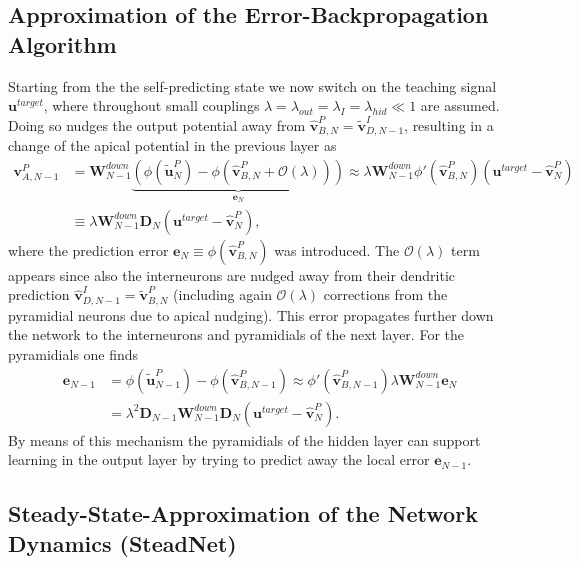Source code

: \documentclass[12pt,a4paper]{article}
\begin{document}
\subsection{Approximation of the Error-Backpropagation Algorithm}
Starting from the the self-predicting state we now switch on the teaching signal $\bm{u}^{target}$, where throughout small couplings $\lambda = \lambda_{out} = \lambda_I = \lambda_{hid}\ll 1$ are assumed.\\
Doing so nudges the output potential away from $\hat{\bm{v}}^P_{B,N} = \tilde{\bm{v}}^I_{D,N-1}$, resulting in a change of the apical potential in the previous layer as
\begin{align}
\bm{v}^P_{A, N-1} &= \bm{W}^{down}_{N-1}\underbrace{\left(\phi(\tilde{\bm{u}}^P_N) - \phi(\hat{\bm{v}}^P_{B, N}  + \mathcal{O}(\lambda))\right)}_{\bm{e}_N} \approx \lambda\bm{W}^{down}_{N-1}\phi'(\hat{\bm{v}}^P_{B, N})\left(\bm{u}^{target} - \hat{\bm{v}}^P_{N}\right)\nonumber\\
&\equiv \lambda\bm{W}^{down}_{N-1}\bm{D}_N\left(\bm{u}^{target} - \hat{\bm{v}}^P_{N}\right),
\end{align}
where the prediction error $\bm{e}_N \equiv \phi(\hat{\bm{v}}^P_{B, N})$ was introduced. The $\mathcal{O}(\lambda)$ term appears since also the interneurons are nudged away from their dendritic prediction $\hat{\bm{v}}^I_{D,N-1} = \tilde{\bm{v}}^P_{B,N}$ (including again $\mathcal{O}(\lambda)$ corrections from the pyramidial neurons due to apical nudging). This error propagates further down the network to the interneurons and pyramidials of the next layer. For the pyramidials one finds
\begin{align}
\bm{e}_{N-1} &= \phi(\tilde{\bm{u}}^P_{N-1}) - \phi(\hat{\bm{v}}^P_{B,N-1}) \approx \phi'(\hat{\bm{v}}^P_{B,N-1}) \lambda \bm{W}^{down}_{N-1}\bm{e}_N\nonumber\\
&= \lambda^2 \bm{D}_{N-1}\bm{W}^{down}_{N-1}\bm{D}_N\left(\bm{u}^{target} - \hat{\bm{v}}^P_{N}\right).
\end{align}
By means of this mechanism the pyramidials of the hidden layer can support learning in the output layer by trying to predict away the local error $\bm{e}_{N-1}$.


\subsection{Steady-State-Approximation of the Network Dynamics (SteadNet)}
\label{chap:steadnet}
\end{document}
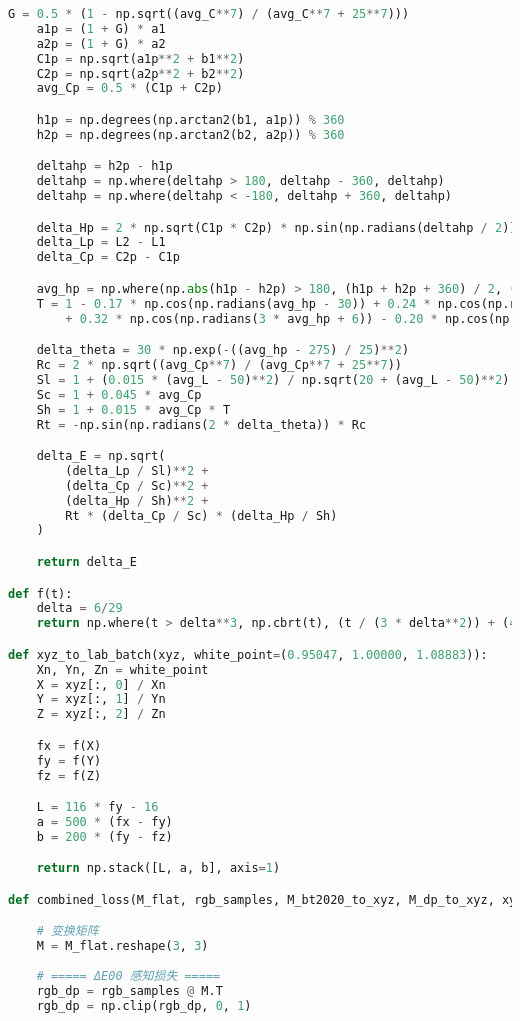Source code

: \begin{lstlisting}[language=Python]
    G = 0.5 * (1 - np.sqrt((avg_C**7) / (avg_C**7 + 25**7)))
    a1p = (1 + G) * a1
    a2p = (1 + G) * a2
    C1p = np.sqrt(a1p**2 + b1**2)
    C2p = np.sqrt(a2p**2 + b2**2)
    avg_Cp = 0.5 * (C1p + C2p)

    h1p = np.degrees(np.arctan2(b1, a1p)) % 360
    h2p = np.degrees(np.arctan2(b2, a2p)) % 360

    deltahp = h2p - h1p
    deltahp = np.where(deltahp > 180, deltahp - 360, deltahp)
    deltahp = np.where(deltahp < -180, deltahp + 360, deltahp)

    delta_Hp = 2 * np.sqrt(C1p * C2p) * np.sin(np.radians(deltahp / 2))
    delta_Lp = L2 - L1
    delta_Cp = C2p - C1p

    avg_hp = np.where(np.abs(h1p - h2p) > 180, (h1p + h2p + 360) / 2, (h1p + h2p) / 2)
    T = 1 - 0.17 * np.cos(np.radians(avg_hp - 30)) + 0.24 * np.cos(np.radians(2 * avg_hp)) \
        + 0.32 * np.cos(np.radians(3 * avg_hp + 6)) - 0.20 * np.cos(np.radians(4 * avg_hp - 63))

    delta_theta = 30 * np.exp(-((avg_hp - 275) / 25)**2)
    Rc = 2 * np.sqrt((avg_Cp**7) / (avg_Cp**7 + 25**7))
    Sl = 1 + (0.015 * (avg_L - 50)**2) / np.sqrt(20 + (avg_L - 50)**2)
    Sc = 1 + 0.045 * avg_Cp
    Sh = 1 + 0.015 * avg_Cp * T
    Rt = -np.sin(np.radians(2 * delta_theta)) * Rc

    delta_E = np.sqrt(
        (delta_Lp / Sl)**2 +
        (delta_Cp / Sc)**2 +
        (delta_Hp / Sh)**2 +
        Rt * (delta_Cp / Sc) * (delta_Hp / Sh)
    )

    return delta_E

def f(t):
    delta = 6/29
    return np.where(t > delta**3, np.cbrt(t), (t / (3 * delta**2)) + (4/29))

def xyz_to_lab_batch(xyz, white_point=(0.95047, 1.00000, 1.08883)):
    Xn, Yn, Zn = white_point
    X = xyz[:, 0] / Xn
    Y = xyz[:, 1] / Yn
    Z = xyz[:, 2] / Zn

    fx = f(X)
    fy = f(Y)
    fz = f(Z)

    L = 116 * fy - 16
    a = 500 * (fx - fy)
    b = 200 * (fy - fz)

    return np.stack([L, a, b], axis=1)

def combined_loss(M_flat, rgb_samples, M_bt2020_to_xyz, M_dp_to_xyz, xyz_to_lab_batch):

    # 变换矩阵
    M = M_flat.reshape(3, 3)
    
    # ===== ΔE00 感知损失 =====
    rgb_dp = rgb_samples @ M.T
    rgb_dp = np.clip(rgb_dp, 0, 1)


\end{lstlisting}
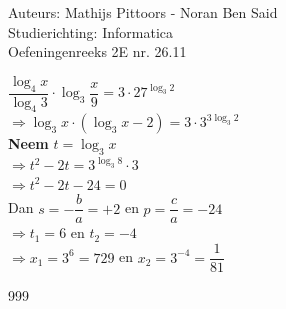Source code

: \documentclass[a4paper]{article}
\begin{document}
  
\noindent \large Auteurs: Mathijs Pittoors - Noran Ben Said\\
\noindent \large Studierichting: Informatica\\
\noindent \large Oefeningenreeks 2E nr. 26.11\\

\medskip

\normalsize

$\dfrac{\log_4 x}{\log_4 3} \cdot \log_3 \dfrac{x}{9} = 3 \cdot 27^{\log_3 2}$ \\

$\Rightarrow \log_3 x \cdot (\log_3 x - 2) = 3 \cdot 3^{3 \log_3 2}$ \\

\textbf{Neem} $t = \log_3 x$ \\

$\Rightarrow t^2 - 2t = 3^{\log_3 8} \cdot 3$ \\

$\Rightarrow t^2 - 2t - 24 = 0$ \\

Dan $s = - \dfrac{b}{a} = +2$ en $p = \dfrac{c}{a} = -24$ \\

$\Rightarrow t_1 = 6$ en $t_2 = -4$ \\

$\Rightarrow x_1 = 3^6 = 729$ en $x_2 = 3^{-4} = \dfrac{1}{81}$



\begin{thebibliography}{999}
\end{thebibliography}
\end{document}
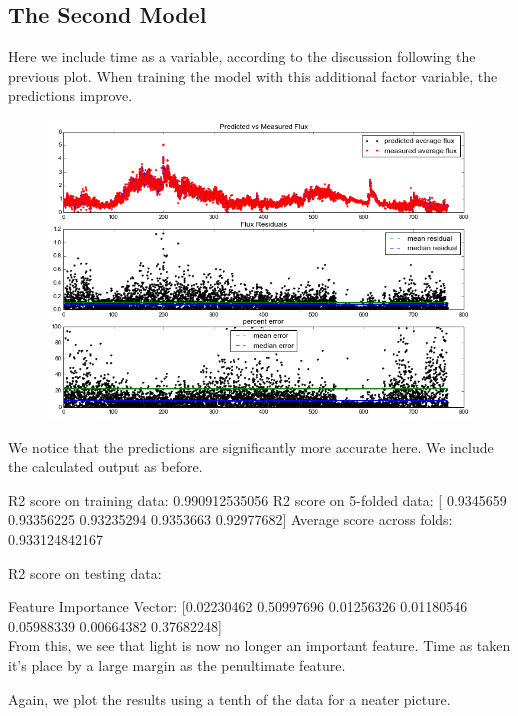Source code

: \documentclass{article}
\begin{document}
\subsection*{The Second Model}
Here we include time as a variable, according to the discussion following the previous plot. When training the model with this additional factor variable, the predictions improve.

\begin{figure}[H]
	\includegraphics[width=\textwidth, height=\textheight, keepaspectratio]{rf2.png}
\end{figure}

We notice that the predictions are significantly more accurate here. We include the calculated output as before.

R2 score on training data:  0.990912535056
R2 score on 5-folded data:  [ 0.9345659   0.93356225  0.93235294  0.9353663   0.92977682]
Average score across folds:  0.933124842167

R2 score on testing data:

Feature Importance Vector: [0.02230462  0.50997696  0.01256326  0.01180546  0.05988339  0.00664382 0.37682248] \\

From this, we see that light is now no longer an important feature. Time as taken it's place by a large margin as the penultimate feature.

Again, we plot the results using a tenth of the data for a neater picture.
\end{document}
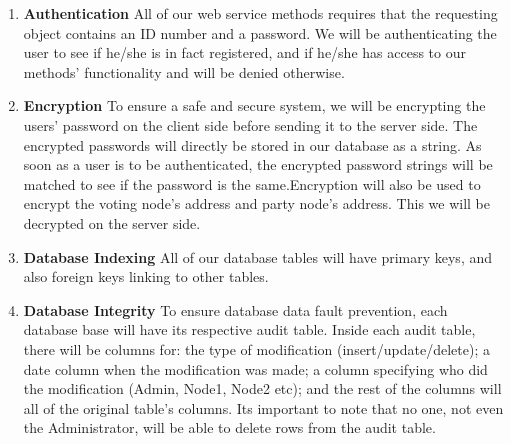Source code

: \begin{enumerate}
		\item\textbf{Authentication}\newline
		All of our web service methods requires that the requesting object contains an ID number and a password. We will be authenticating the user to see if he/she is in fact registered, and if he/she has access to our methods' functionality and will be denied otherwise.
		
		\item\textbf{Encryption}\newline
		To ensure a safe and secure system, we will be encrypting the users' password on the client side before sending it to the server side. The encrypted passwords will directly be stored in our database as a string. As soon as a user is to be authenticated, the encrypted password strings will be matched to see if the password is the same.\newline Encryption will also be used to encrypt the voting node's address and party node's address. This we will be decrypted on the server side.
		
		\item\textbf{Database Indexing}\newline
		All of our database tables will have primary keys, and also foreign keys linking to other tables.
		
		\item\textbf{Database Integrity}\newline
		To ensure database data fault prevention, each database base will have its respective audit table. Inside each audit table, there will be columns for: the type of modification (insert/update/delete); a date column when the modification was made; a column specifying who did the modification (Admin, Node1, Node2 etc); and the rest of the columns will all of the original table's columns. Its important to note that no one, not even the Administrator, will be able to delete rows from the audit table.
\end{enumerate}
::::
_Your objective_.
What lines above hold the word "dfrac"? List them all.

_Solution to this exercise_.
$\dfrac{\log_4 x}{\log_4 3} \cdot \log_3 \dfrac{x}{9} = 3 \cdot 27^{\log_3 2}$ \\
Dan $s = - \dfrac{b}{a} = +2$ en $p = \dfrac{c}{a} = -24$ \\
$\Rightarrow x_1 = 3^6 = 729$ en $x_2 = 3^{-4} = \dfrac{1}{81}$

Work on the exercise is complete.